Albino Millozza (Vittorio Gassman) est un riche industriel italien, sans pitié pour ses concurrents et favorable à l’entrée des multinationales dans les sociétés italiennes. Ambitieux, hyperactif et grand séducteur, il a été durant la dernière guerre un jeune partisan contre les soldats allemands. C’est dire s’il ne comprend pas la jeunesse actuelle et en particulier les motivations marxistes et révolutionnaires de son fils. L’homme, qui a sacrifié sa famille pour la réussite et l’appât du gain, tombe un jour sur le journal intime de Marco (Stefano Madia) et y découvre la détresse existentielle de son rejeton.

Le numéro jouissif de Vittorio Gassman en homme mûr à qui tout réussit rappelle le personnage qu’il interprétait dans L’Homme à la Ferrari (1967) du même Dino Risi tourné dix ans plus tôt. Dans Cher papa, une grande solitude s’empare de Millozza lorsque son ex-femme et ses propres enfants le rejettent violement. Le cinéaste anticipait déjà dès la fin des années 1970 le dangers du capitalisme sauvage et de la globalisation à outrance, remis en cause notamment par la jeune génération. Il fait de son protagoniste l’incarnation des hommes individualistes qui ont vécu les Trente Glorieuses en machos conquérants. Millozza est cependant brossé avec tendresse: il tente de comprendre ses enfants et accepte la remise en question. Les dernières scènes du film – à l’hôpital où femme (Andrée Lachapelle) et maîtresse (Aurore Clément) échafaudent des plans et où père et fils se retrouvent – sont à la fois cynique pour la première et touchante pour la dernière.
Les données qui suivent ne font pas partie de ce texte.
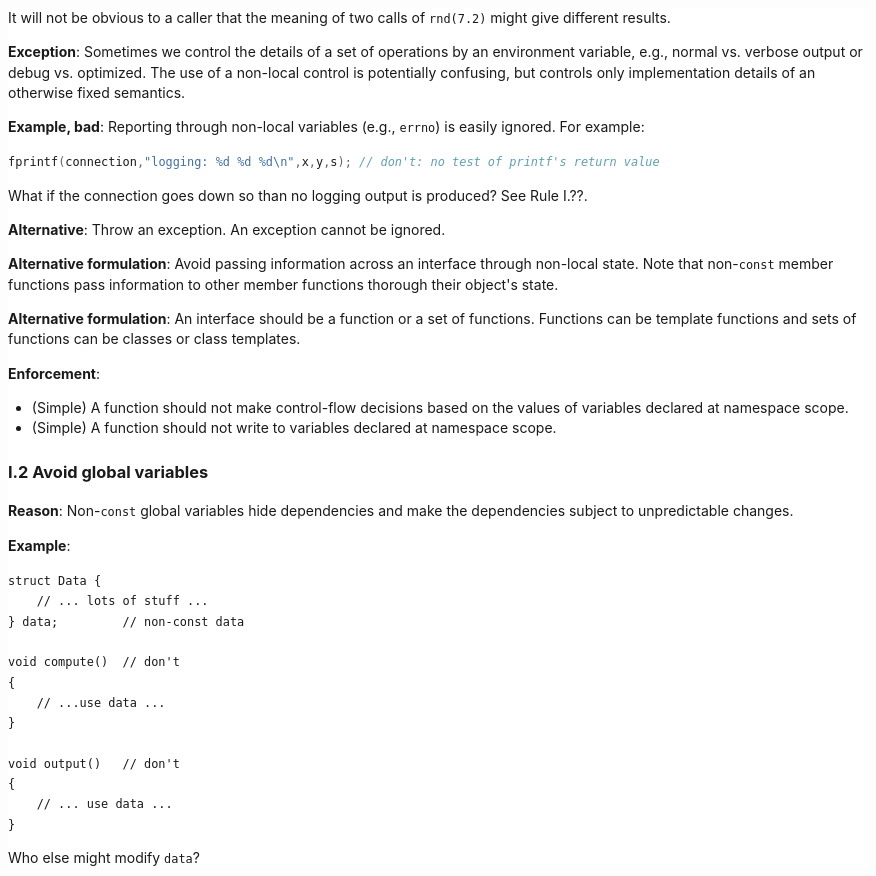 It will not be obvious to a caller that the meaning of two calls of `rnd(7.2)` might give different results.

**Exception**: Sometimes we control the details of a set of operations by an environment variable, e.g., normal vs. verbose output or debug vs. optimized.
The use of a non-local control is potentially confusing, but controls only implementation details of an otherwise fixed semantics.

**Example, bad**: Reporting through non-local variables (e.g., `errno`) is easily ignored. For example:

```c++
fprintf(connection,"logging: %d %d %d\n",x,y,s); // don't: no test of printf's return value
```
	
What if the connection goes down so than no logging output is produced? See Rule I.??.

**Alternative**: Throw an exception. An exception cannot be ignored.
  
**Alternative formulation**: Avoid passing information across an interface through non-local state.
Note that non-`const` member functions pass information to other member functions thorough their object's state.

**Alternative formulation**: An interface should be a function or a set of functions.
Functions can be template functions and sets of functions can be classes or class  templates.

**Enforcement**:

* (Simple) A function should not make control-flow decisions based on the values of variables declared at namespace scope.
* (Simple) A function should not write to variables declared at namespace scope.

<a name="Ri-global"></a>
### I.2 Avoid global variables

**Reason**: Non-`const` global variables hide dependencies and make the dependencies subject to unpredictable changes.

**Example**:

```c+++
struct Data {
    // ... lots of stuff ...
} data;			// non-const data

void compute()	// don't
{
    // ...use data ...
}

void output()	// don't
{
    // ... use data ...
}
```

Who else might modify `data`?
Comme à son habitude, Vittorio Gassman occupe joyeusement tout l’écran par son verbe et son charisme; il est définitivement un magistral comédien lorsque, en plus de la comédie, il émeut les spectateurs dans sa triste condition d’homme seul. Stefano Madia avait obtenu pour son rôle de fils de bourgeois le Prix du meilleur acteur dans un second rôle au Festival de Cannes 1979. Une belle découverte que ce Cher papa, restauré en 4K et distribué par Les Acacias.